**REQUIREMENT:**
Every line of the entries that holds the word "textit" is to be copied.

====== DATA SUPPLIED

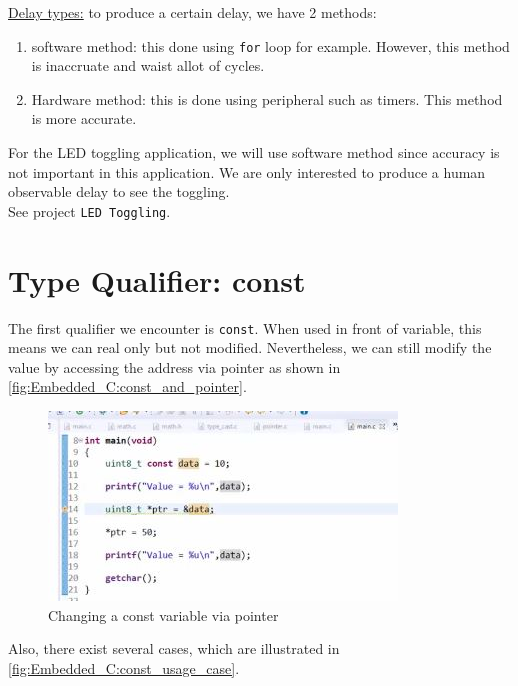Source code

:\underline{Delay types:} to produce a certain delay, we have 2 methods:

\begin{enumerate}
    
    \item software method: this done using \verb|for| loop for example. However, this method is inaccruate and waist allot of cycles.
    
    \item Hardware method: this is done using peripheral such as timers. This method is more accurate.

\end{enumerate}

For the LED toggling application, we will use software method since accuracy is not important in this application. We are only interested to produce a human observable delay to see the toggling.\\

See project \verb|LED Toggling|.

\newpage
\section{Type Qualifier: const}
\label{Sub:const_type_qualifier}

The first qualifier we encounter is \verb|const|. When used in front of variable, this means we can real only but not modified. Nevertheless, we can still modify the value by accessing the address via pointer as shown in \autoref{fig:Embedded_C:const_and_pointer}.

\begin{figure}[h]
\centering
\includegraphics[scale=0.9]{Figures/Embedded_C/const_and_pointer}
\caption{Changing a const variable via pointer}
\label{fig:Embedded_C:const_and_pointer}
\end{figure}   

Also, there exist several cases, which are illustrated in \autoref{fig:Embedded_C:const_usage_case}.

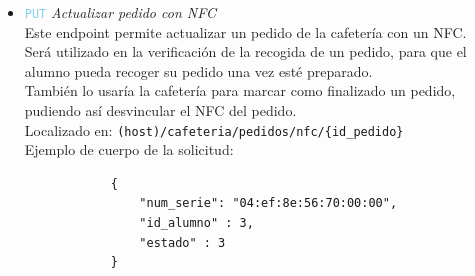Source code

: \documentclass[12pt]{report}
\begin{document}
\begin{itemize}
\begin{itemize}
\begin{itemize}
            Localizado en: \texttt{(host)/nfc/\{id\_nfc\}}
            \\Ejemplo de cuerpo de la solicitud:
            \begin{verbatim}
            {
                "num_serie": "cq:15:93:vv"
            }
            \end{verbatim}
            \item \textcolor{SkyBlue}{\texttt{PUT}} \textit{Actualizar pedido con NFC}\\
            Este endpoint permite actualizar un pedido de la cafetería con un NFC.\\
            Será utilizado en la verificación de la recogida de un pedido, para que el alumno pueda recoger su pedido una vez esté preparado.\\
            También lo usaría la cafetería para marcar como finalizado un pedido, pudiendo así desvincular el NFC del pedido.\\
            Localizado en: \texttt{(host)/cafeteria/pedidos/nfc/\{id\_pedido\}}
            \\Ejemplo de cuerpo de la solicitud:
            \begin{verbatim}
            {
                "num_serie": "04:ef:8e:56:70:00:00",
                "id_alumno" : 3,
                "estado" : 3
            }
            \end{verbatim}
        \end{itemize}
    \end{itemize}
    
\end{itemize}
\end{document}
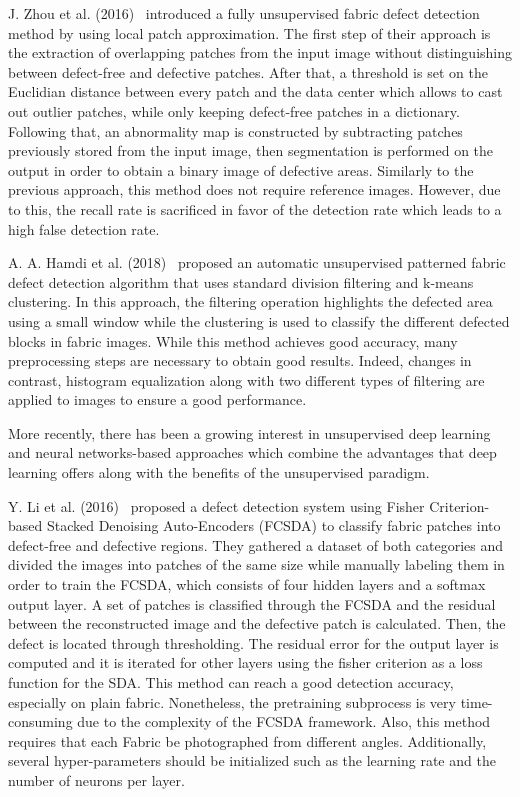 \documentclass[3p,,preprint,review,12pt]{elsarticle}
\begin{document}
J. Zhou et al. (2016)\unskip~\cite{981091:21201191} introduced a fully unsupervised fabric defect detection method by using local patch approximation. The first step of their approach is the extraction of overlapping patches from the input image without distinguishing between defect-free and defective patches. After that, a threshold is set on the Euclidian distance between every patch and the data center which allows to cast out outlier patches, while only keeping defect-free patches in a dictionary. Following that, an abnormality map is constructed by subtracting patches previously stored from the input image, then segmentation is performed on the output in order to obtain a binary image of defective areas. Similarly to the previous approach, this method does not require reference images. However, due to this, the recall rate is sacrificed in favor of the detection rate which leads to a high false detection rate.

A. A. Hamdi et al. (2018)\unskip~\cite{981091:21201201} proposed an automatic unsupervised patterned fabric defect detection algorithm that uses standard division filtering and k-means clustering. In this approach, the filtering operation highlights the defected area using a small window while the clustering is used to classify the different defected blocks in fabric images. While this method achieves good accuracy, many preprocessing steps are necessary to obtain good results. Indeed, changes in contrast, histogram equalization along with two different types of filtering are applied to images to ensure a good performance. 

More recently, there has been a growing interest in unsupervised deep learning and neural networks-based approaches which combine the advantages that deep learning offers along with the benefits of the unsupervised paradigm. 

Y. Li et al. (2016)\unskip~\cite{981091:21201196} proposed a defect detection system using Fisher Criterion-based Stacked Denoising Auto-Encoders (FCSDA) to classify fabric patches into defect-free and defective regions. They gathered a dataset of both categories and divided the images into patches of the same size while manually labeling them in order to train the FCSDA, which consists of four hidden layers and a softmax output layer. A set of patches is classified through the FCSDA and the residual between the reconstructed image and the defective patch is calculated. Then, the defect is located through thresholding. The residual error for the output layer is computed and it is iterated for other layers using the fisher criterion as a loss function for the SDA. This method can reach a good detection accuracy, especially on plain fabric. Nonetheless, the pretraining subprocess is very time-consuming due to the complexity of the FCSDA framework. Also, this method requires that each Fabric be photographed from different angles. Additionally, several hyper-parameters should be initialized such as the learning rate and the number of neurons per layer. 
\end{document}
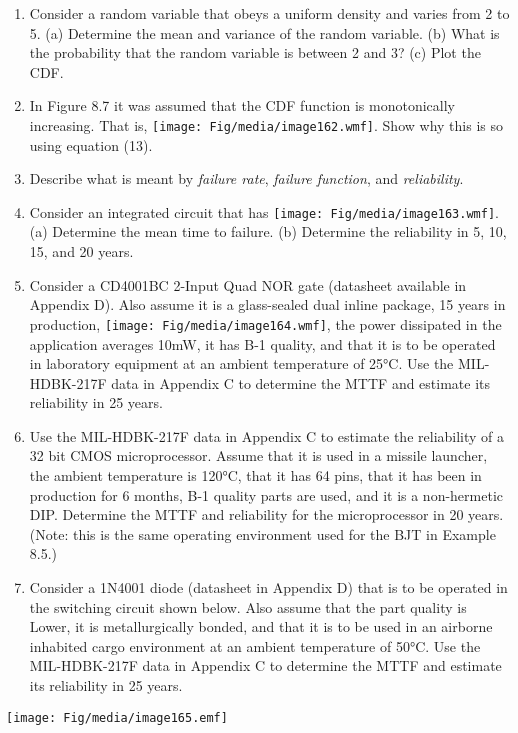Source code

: \begin{enumerate}
\def\labelenumi{\arabic{enumi}.}
\item
  Consider a random variable that obeys a uniform density and varies
  from 2 to 5. (a) Determine the mean and variance of the random
  variable. (b) What is the probability that the random variable is
  between 2 and 3? (c) Plot the CDF.
\item
  In Figure 8.7 it was assumed that the CDF function is monotonically
  increasing. That is, \texttt{[image: Fig/media/image162.wmf]}. Show
  why this is so using equation (13).
\item
  Describe what is meant by \emph{failure rate}, \emph{failure
  function}, and \emph{reliability}.
\item
  Consider an integrated circuit that has
  \texttt{[image: Fig/media/image163.wmf]}. (a) Determine the mean time
  to failure. (b) Determine the reliability in 5, 10, 15, and 20 years.
\item
  Consider a CD4001BC 2-Input Quad NOR gate (datasheet available in
  Appendix D). Also assume it is a glass-sealed dual inline package, 15
  years in production, \texttt{[image: Fig/media/image164.wmf]}, the
  power dissipated in the application averages 10mW, it has B-1 quality,
  and that it is to be operated in laboratory equipment at an ambient
  temperature of 25°C. Use the MIL-HDBK-217F data in Appendix C to
  determine the MTTF and estimate its reliability in 25 years.
\item
  Use the MIL-HDBK-217F data in Appendix C to estimate the reliability
  of a 32 bit CMOS microprocessor. Assume that it is used in a missile
  launcher, the ambient temperature is 120°C, that it has 64 pins, that
  it has been in production for 6 months, B-1 quality parts are used,
  and it is a non-hermetic DIP. Determine the MTTF and reliability for
  the microprocessor in 20 years. (Note: this is the same operating
  environment used for the BJT in Example 8.5.)
\item
  Consider a 1N4001 diode (datasheet in Appendix D) that is to be
  operated in the switching circuit shown below. Also assume that the
  part quality is Lower, it is metallurgically bonded, and that it is to
  be used in an airborne inhabited cargo environment at an ambient
  temperature of 50°C. Use the MIL-HDBK-217F data in Appendix C to
  determine the MTTF and estimate its reliability in 25 years.
\end{enumerate}

\texttt{[image: Fig/media/image165.emf]}

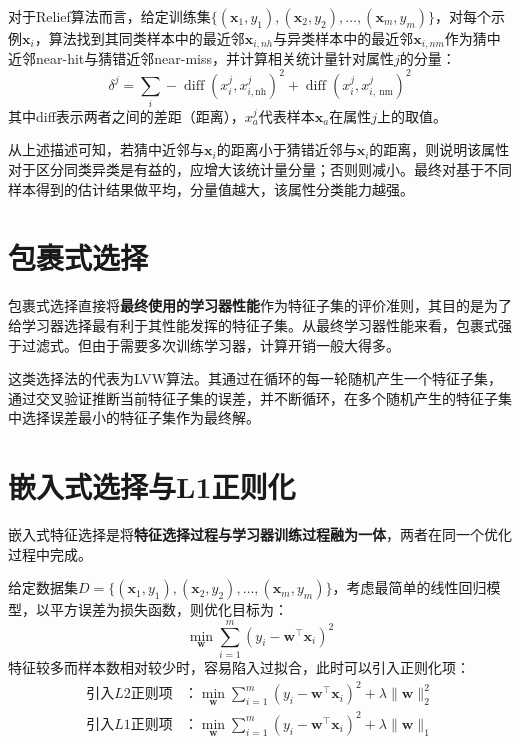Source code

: 对于Relief算法而言，给定训练集$\{(\boldsymbol x_1, y_1), (\boldsymbol x_2, y_2), \ldots,(\boldsymbol x_m, y_m) \}$，对每个示例$\boldsymbol x_i$，算法找到其同类样本中的最近邻$\boldsymbol x_{i,nh}$与异类样本中的最近邻$\boldsymbol x_{i,nm}$作为猜中近邻near-hit与猜错近邻near-miss，并计算相关统计量针对属性$j$的分量：
\[
\delta^{j}=\sum_{i}-\operatorname{diff}\left(x_{i}^{j}, x_{i, \mathrm{nh}}^{j}\right)^{2}+\operatorname{diff}\left(x_{i}^{j}, x_{i, \mathrm{~nm}}^{j}\right)^{2}
\]
其中diff表示两者之间的差距（距离），$x_a^j$代表样本$\boldsymbol x_a$在属性$j$上的取值。

从上述描述可知，若猜中近邻与$\boldsymbol x_i$的距离小于猜错近邻与$\boldsymbol x_i$的距离，则说明该属性对于区分同类异类是有益的，应增大该统计量分量；否则则减小。最终对基于不同样本得到的估计结果做平均，分量值越大，该属性分类能力越强。

\section{包裹式选择}\label{sec:11.3}

包裹式选择直接将\textbf{最终使用的学习器性能}作为特征子集的评价准则，其目的是为了给学习器选择最有利于其性能发挥的特征子集。从最终学习器性能来看，包裹式强于过滤式。但由于需要多次训练学习器，计算开销一般大得多。

这类选择法的代表为LVW算法。其通过在循环的每一轮随机产生一个特征子集，通过交叉验证推断当前特征子集的误差，并不断循环，在多个随机产生的特征子集中选择误差最小的特征子集作为最终解。

\section{嵌入式选择与L1正则化}\label{sec:11.4}
嵌入式特征选择是将\textbf{特征选择过程与学习器训练过程融为一体}，两者在同一个优化过程中完成。

给定数据集$D=\{ (\boldsymbol x_1, y_1),(\boldsymbol x_2, y_2), \ldots,(\boldsymbol x_m, y_m)\}$，考虑最简单的线性回归模型，以平方误差为损失函数，则优化目标为：
\[
\min _{\boldsymbol{w}} \sum_{i=1}^{m}\left(y_{i}-\boldsymbol{w}^{\top} \boldsymbol{x}_{i}\right)^{2}
\]
特征较多而样本数相对较少时，容易陷入过拟合，此时可以引入正则化项：
\[
\begin{aligned}
引入L2正则项 & ：\min _{\boldsymbol{w}} \sum_{i=1}^{m}\left(y_{i}-\boldsymbol{w}^{\top} \boldsymbol{x}_{i}\right)^{2}+\lambda\|\boldsymbol{w}\|_{2}^{2} \\
引入L1正则项 & ：\min _{\boldsymbol{w}} \sum_{i=1}^{m}\left(y_{i}-\boldsymbol{w}^{\top} \boldsymbol{x}_{i}\right)^{2}+\lambda\|\boldsymbol{w}\|_{1}
\end{aligned}
\]

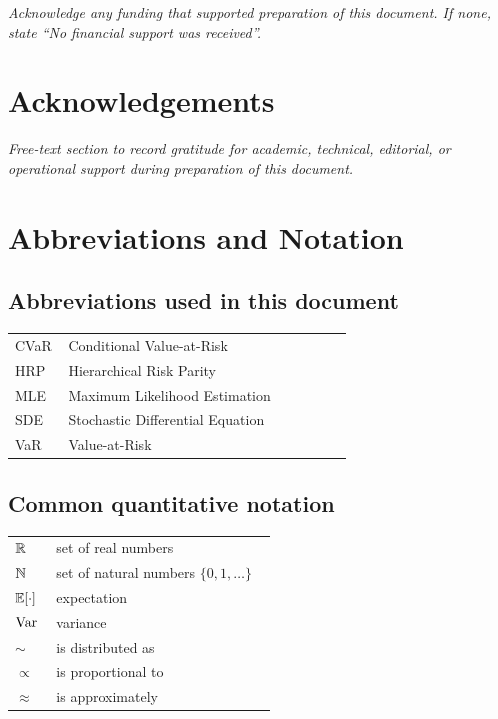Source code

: \noindent
\textit{Acknowledge any funding that supported preparation of this
document. If none, state ``No financial support was received''.}

\section*{Acknowledgements}

\noindent
\textit{Free-text section to record gratitude for academic, technical,
editorial, or operational support during preparation of this document.}

\section*{Abbreviations and Notation}

\subsection*{Abbreviations used in this document}
\noindent
\begin{longtable}{p{0.15\linewidth} p{0.80\linewidth}}
  CVaR  & Conditional Value-at-Risk                 \\
  HRP   & Hierarchical Risk Parity                  \\
  MLE   & Maximum Likelihood Estimation             \\
  SDE   & Stochastic Differential Equation          \\
  VaR   & Value-at-Risk                             \\
\end{longtable}

\subsection*{Common quantitative notation}
\noindent
\begin{longtable}{p{0.15\linewidth} p{0.80\linewidth}}
  $\R$            & set of real numbers                                  \\
  $\N$            & set of natural numbers $\{0, 1, \dots\}$             \\
  $\E[\cdot]$     & expectation                                          \\
  $\Var$          & variance                                             \\
  $\sim$          & is distributed as                                    \\
  $\propto$       & is proportional to                                   \\
  $\approx$       & is approximately                                     \\
\end{longtable}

============

**WORKED SOLUTION:**
            \item \textcolor{SkyBlue}{\texttt{PUT}} \textit{Actualizar pedido con NFC}\\
\textit{Acknowledge any funding that supported preparation of this
\textit{Free-text section to record gratitude for academic, technical,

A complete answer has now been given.